● Data:
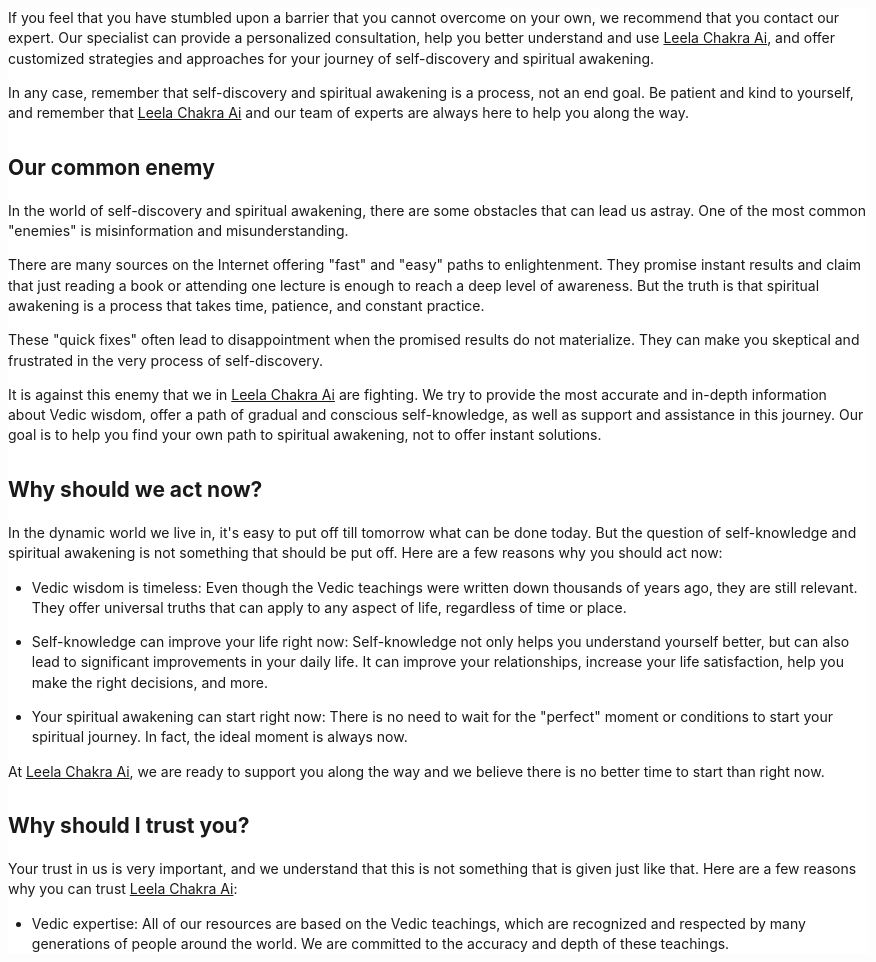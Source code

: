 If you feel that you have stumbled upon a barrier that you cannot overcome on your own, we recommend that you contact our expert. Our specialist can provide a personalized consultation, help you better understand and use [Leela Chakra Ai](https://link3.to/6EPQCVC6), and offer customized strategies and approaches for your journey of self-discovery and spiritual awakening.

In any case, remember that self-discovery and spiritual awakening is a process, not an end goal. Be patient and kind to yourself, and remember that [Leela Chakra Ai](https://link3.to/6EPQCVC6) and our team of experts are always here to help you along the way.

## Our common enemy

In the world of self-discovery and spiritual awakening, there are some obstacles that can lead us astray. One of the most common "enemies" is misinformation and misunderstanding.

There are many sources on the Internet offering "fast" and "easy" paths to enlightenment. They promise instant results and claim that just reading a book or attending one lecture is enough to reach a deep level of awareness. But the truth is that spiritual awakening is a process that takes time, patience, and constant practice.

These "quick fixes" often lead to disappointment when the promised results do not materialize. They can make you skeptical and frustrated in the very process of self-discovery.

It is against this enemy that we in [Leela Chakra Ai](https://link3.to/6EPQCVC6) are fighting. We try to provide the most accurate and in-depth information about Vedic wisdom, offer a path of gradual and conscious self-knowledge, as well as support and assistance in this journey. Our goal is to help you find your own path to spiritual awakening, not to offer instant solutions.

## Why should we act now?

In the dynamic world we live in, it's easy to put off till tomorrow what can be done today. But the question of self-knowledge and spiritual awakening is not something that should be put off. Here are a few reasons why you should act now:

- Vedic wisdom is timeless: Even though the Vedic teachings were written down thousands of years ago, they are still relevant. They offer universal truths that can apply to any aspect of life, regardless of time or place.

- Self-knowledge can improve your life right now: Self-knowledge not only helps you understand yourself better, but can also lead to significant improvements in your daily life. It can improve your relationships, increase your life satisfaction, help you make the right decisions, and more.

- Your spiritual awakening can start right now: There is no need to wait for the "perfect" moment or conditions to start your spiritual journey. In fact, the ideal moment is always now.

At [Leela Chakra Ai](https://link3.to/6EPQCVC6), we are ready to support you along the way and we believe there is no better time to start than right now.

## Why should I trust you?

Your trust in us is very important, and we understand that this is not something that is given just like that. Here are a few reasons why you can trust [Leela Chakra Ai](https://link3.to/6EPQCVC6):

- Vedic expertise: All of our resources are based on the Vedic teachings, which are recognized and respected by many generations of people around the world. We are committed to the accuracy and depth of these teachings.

● Exercise instructions: Above are the entries. Quote exactly the lines from the one bearing "In the world" through the one bearing "process of self-discovery.".

● Worked solution:
In the world of self-discovery and spiritual awakening, there are some obstacles that can lead us astray. One of the most common "enemies" is misinformation and misunderstanding.

There are many sources on the Internet offering "fast" and "easy" paths to enlightenment. They promise instant results and claim that just reading a book or attending one lecture is enough to reach a deep level of awareness. But the truth is that spiritual awakening is a process that takes time, patience, and constant practice.

These "quick fixes" often lead to disappointment when the promised results do not materialize. They can make you skeptical and frustrated in the very process of self-discovery.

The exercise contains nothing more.